Air lebih efektif untuk dapat menampilkan gambaran dari tepi dinding usus halus atau lambung lebih baik dan jelas dibandingkan menggunakan kontras positif (barium atau larutan kontras yodium) tambahan jika diperlukan evaluasi pada sistem vascular (CTAngio) akan lebih mudah untuk menampilkan gambaran vascular tersebut karena tidak ada superposisi antara barium dan kontras di arterinya.

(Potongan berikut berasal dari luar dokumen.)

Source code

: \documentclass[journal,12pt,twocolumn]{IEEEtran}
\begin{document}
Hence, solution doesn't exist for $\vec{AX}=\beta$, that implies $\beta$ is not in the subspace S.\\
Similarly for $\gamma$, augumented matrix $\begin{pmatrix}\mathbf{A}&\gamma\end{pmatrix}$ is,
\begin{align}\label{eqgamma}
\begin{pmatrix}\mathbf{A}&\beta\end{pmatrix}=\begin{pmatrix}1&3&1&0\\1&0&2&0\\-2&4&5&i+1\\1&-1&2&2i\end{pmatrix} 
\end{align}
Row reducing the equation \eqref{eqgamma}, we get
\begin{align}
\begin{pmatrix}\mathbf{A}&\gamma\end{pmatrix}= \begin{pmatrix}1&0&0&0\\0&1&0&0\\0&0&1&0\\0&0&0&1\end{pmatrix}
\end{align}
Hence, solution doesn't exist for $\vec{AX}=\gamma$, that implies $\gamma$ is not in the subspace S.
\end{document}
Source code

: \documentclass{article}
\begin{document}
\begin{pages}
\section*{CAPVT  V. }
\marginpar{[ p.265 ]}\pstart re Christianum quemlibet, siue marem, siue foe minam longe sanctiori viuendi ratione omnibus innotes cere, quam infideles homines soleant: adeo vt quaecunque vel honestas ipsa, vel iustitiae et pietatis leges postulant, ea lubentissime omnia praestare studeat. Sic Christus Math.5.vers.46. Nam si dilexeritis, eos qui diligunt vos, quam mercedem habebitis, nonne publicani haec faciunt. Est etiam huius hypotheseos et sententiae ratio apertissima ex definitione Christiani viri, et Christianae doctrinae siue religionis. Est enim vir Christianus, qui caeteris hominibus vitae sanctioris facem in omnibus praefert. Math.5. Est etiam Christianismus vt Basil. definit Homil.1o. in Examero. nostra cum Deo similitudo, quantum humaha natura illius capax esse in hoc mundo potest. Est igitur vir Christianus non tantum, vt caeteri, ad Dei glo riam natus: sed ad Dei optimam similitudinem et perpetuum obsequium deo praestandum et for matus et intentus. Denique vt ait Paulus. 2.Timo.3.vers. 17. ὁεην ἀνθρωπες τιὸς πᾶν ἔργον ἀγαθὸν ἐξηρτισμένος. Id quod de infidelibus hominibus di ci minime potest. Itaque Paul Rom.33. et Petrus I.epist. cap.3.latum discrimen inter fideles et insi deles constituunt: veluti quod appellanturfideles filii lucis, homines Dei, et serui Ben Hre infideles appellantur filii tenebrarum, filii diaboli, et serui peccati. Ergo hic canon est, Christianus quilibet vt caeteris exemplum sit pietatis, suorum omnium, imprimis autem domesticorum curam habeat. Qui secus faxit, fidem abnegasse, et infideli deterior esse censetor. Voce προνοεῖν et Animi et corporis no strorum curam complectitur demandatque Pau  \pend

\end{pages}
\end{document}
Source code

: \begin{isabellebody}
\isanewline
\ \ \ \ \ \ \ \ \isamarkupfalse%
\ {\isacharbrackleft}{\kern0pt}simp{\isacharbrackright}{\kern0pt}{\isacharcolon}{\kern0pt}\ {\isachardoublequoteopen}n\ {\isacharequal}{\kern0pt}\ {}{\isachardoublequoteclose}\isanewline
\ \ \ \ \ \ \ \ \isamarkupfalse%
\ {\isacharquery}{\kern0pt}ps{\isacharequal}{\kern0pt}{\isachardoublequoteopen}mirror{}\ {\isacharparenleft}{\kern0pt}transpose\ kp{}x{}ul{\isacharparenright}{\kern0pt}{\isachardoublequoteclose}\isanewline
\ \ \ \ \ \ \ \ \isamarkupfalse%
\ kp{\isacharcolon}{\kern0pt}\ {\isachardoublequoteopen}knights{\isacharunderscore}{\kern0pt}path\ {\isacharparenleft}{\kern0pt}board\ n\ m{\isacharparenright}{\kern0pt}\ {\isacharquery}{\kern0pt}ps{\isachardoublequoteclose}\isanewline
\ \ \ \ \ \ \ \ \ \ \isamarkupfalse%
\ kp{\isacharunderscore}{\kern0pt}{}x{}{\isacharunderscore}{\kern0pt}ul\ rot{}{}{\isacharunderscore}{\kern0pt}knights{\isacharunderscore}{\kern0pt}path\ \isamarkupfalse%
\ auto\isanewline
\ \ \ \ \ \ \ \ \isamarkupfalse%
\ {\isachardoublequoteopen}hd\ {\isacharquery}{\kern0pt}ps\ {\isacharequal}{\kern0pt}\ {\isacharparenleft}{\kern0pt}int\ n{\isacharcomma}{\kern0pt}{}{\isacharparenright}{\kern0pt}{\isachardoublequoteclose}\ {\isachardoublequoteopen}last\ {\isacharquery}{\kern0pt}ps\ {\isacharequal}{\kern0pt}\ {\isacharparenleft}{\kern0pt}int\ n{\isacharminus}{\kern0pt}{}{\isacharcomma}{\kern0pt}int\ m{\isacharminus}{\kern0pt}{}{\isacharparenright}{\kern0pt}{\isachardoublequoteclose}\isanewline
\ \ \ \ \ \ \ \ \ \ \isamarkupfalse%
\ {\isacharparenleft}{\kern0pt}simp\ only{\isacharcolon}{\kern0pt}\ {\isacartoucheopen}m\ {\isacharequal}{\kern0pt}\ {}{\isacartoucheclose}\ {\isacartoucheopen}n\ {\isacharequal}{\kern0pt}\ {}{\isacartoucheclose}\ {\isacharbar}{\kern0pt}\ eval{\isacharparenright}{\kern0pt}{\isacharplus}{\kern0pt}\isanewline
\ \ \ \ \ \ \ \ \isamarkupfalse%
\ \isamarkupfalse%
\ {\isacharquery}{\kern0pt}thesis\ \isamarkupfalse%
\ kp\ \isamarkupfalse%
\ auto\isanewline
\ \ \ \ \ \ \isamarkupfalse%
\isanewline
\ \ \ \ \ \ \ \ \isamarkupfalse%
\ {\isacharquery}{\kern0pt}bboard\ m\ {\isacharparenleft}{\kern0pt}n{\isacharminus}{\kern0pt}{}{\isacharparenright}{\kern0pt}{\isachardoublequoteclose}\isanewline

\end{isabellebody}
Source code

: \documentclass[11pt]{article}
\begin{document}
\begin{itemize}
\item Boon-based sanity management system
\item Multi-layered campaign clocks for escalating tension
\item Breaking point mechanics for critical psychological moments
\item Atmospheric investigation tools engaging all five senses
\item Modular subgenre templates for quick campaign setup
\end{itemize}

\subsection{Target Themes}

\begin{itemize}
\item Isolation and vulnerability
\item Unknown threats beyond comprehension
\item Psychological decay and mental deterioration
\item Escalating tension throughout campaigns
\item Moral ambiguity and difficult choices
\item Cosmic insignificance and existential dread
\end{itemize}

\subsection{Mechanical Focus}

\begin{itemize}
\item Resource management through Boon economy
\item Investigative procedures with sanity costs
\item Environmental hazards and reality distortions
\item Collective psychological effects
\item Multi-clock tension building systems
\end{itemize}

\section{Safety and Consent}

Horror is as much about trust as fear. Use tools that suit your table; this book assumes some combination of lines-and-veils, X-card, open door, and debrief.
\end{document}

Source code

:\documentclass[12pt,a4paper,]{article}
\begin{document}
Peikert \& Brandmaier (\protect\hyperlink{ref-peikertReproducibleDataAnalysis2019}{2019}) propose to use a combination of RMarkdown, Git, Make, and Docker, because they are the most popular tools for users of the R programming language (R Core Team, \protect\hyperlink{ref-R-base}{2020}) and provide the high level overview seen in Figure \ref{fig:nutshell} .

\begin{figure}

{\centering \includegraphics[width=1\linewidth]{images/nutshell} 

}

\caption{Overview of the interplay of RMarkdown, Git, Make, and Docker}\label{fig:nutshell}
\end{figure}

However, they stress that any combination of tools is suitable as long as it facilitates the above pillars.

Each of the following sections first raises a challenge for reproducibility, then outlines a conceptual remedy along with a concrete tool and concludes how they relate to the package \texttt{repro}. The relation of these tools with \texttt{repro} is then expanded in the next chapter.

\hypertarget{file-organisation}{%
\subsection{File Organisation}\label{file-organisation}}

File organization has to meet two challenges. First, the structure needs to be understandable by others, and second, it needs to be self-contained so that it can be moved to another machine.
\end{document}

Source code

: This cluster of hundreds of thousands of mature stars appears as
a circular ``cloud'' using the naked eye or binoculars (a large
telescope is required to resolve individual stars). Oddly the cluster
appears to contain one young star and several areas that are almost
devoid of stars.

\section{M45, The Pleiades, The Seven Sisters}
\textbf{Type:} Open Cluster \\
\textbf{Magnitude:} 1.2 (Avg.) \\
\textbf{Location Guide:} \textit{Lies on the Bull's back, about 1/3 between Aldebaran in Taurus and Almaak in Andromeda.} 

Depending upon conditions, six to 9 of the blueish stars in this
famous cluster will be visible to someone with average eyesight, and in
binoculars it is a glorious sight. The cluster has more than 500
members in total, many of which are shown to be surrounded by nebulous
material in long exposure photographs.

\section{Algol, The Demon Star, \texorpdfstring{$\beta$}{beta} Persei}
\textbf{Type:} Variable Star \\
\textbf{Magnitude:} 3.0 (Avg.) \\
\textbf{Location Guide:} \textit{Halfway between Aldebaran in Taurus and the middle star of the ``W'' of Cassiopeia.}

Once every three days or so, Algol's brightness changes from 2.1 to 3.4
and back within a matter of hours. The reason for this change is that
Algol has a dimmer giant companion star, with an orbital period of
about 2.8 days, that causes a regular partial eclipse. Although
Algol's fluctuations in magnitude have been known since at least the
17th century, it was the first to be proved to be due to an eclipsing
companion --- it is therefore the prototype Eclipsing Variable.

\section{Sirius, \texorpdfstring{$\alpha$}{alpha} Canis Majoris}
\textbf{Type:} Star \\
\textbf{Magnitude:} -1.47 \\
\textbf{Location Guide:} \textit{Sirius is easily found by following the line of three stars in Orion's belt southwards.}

Untuk kasus pasien dengan obstruksi colon, hanya air atau larutan kontras yang boleh diberikan, barium menjadi kontra indikasi.
Pada kasus pasien dengan pheochromocytoma, pemberian kontras intra vena dapat menyebabkan peningkatan hypertensi pasien.
Hal lain yang perlu diperhatikan untuk mendapatkan hasil optimal pada pemeriksaan CT scan Abdomen (type MPR dan VRT) selain kontras media adalah pengaturan parameter scan dan rekontruksi gambar seperti lebar kolimasi yang dipakai, recon increment dan ketebalan irisan yang dibuat.